> [EXTRACTED INFORMATION]:

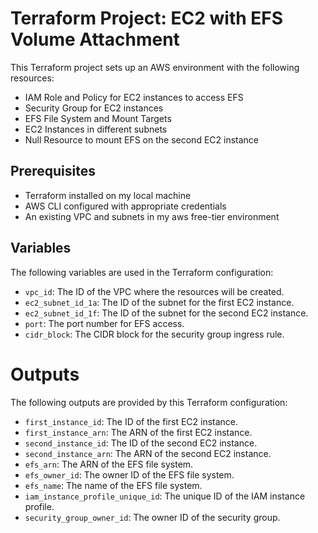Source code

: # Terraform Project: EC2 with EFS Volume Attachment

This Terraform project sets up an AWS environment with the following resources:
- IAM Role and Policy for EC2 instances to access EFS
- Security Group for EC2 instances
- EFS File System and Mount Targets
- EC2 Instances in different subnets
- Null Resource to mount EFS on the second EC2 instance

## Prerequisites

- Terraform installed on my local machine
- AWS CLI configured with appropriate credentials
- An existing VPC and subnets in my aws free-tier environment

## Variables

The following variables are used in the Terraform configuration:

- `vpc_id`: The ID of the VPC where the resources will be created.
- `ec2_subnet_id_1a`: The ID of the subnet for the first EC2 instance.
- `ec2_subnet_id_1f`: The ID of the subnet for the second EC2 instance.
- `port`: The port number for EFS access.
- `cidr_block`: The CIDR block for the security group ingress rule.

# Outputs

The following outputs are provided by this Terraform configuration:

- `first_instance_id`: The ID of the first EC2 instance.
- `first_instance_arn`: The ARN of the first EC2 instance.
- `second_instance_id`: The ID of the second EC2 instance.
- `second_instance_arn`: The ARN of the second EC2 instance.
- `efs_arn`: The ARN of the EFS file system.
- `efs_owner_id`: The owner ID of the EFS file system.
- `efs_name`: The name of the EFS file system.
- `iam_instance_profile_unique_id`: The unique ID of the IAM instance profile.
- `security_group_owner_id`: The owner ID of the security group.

> [EXERCISE AIM]:
Repeat the lines above precisely and skip every picture.

> [SOLUTION TO THE PROBLEM]:
Source code

: # Terraform Project: EC2 with EFS Volume Attachment

This Terraform project sets up an AWS environment with the following resources:
- IAM Role and Policy for EC2 instances to access EFS
- Security Group for EC2 instances
- EFS File System and Mount Targets
- EC2 Instances in different subnets
- Null Resource to mount EFS on the second EC2 instance

## Prerequisites

- Terraform installed on my local machine
- AWS CLI configured with appropriate credentials
- An existing VPC and subnets in my aws free-tier environment

## Variables

The following variables are used in the Terraform configuration:

- `vpc_id`: The ID of the VPC where the resources will be created.
- `ec2_subnet_id_1a`: The ID of the subnet for the first EC2 instance.
- `ec2_subnet_id_1f`: The ID of the subnet for the second EC2 instance.
- `port`: The port number for EFS access.
- `cidr_block`: The CIDR block for the security group ingress rule.

# Outputs

The following outputs are provided by this Terraform configuration:

- `first_instance_id`: The ID of the first EC2 instance.
- `first_instance_arn`: The ARN of the first EC2 instance.
- `second_instance_id`: The ID of the second EC2 instance.
- `second_instance_arn`: The ARN of the second EC2 instance.
- `efs_arn`: The ARN of the EFS file system.
- `efs_owner_id`: The owner ID of the EFS file system.
- `efs_name`: The name of the EFS file system.
- `iam_instance_profile_unique_id`: The unique ID of the IAM instance profile.
- `security_group_owner_id`: The owner ID of the security group.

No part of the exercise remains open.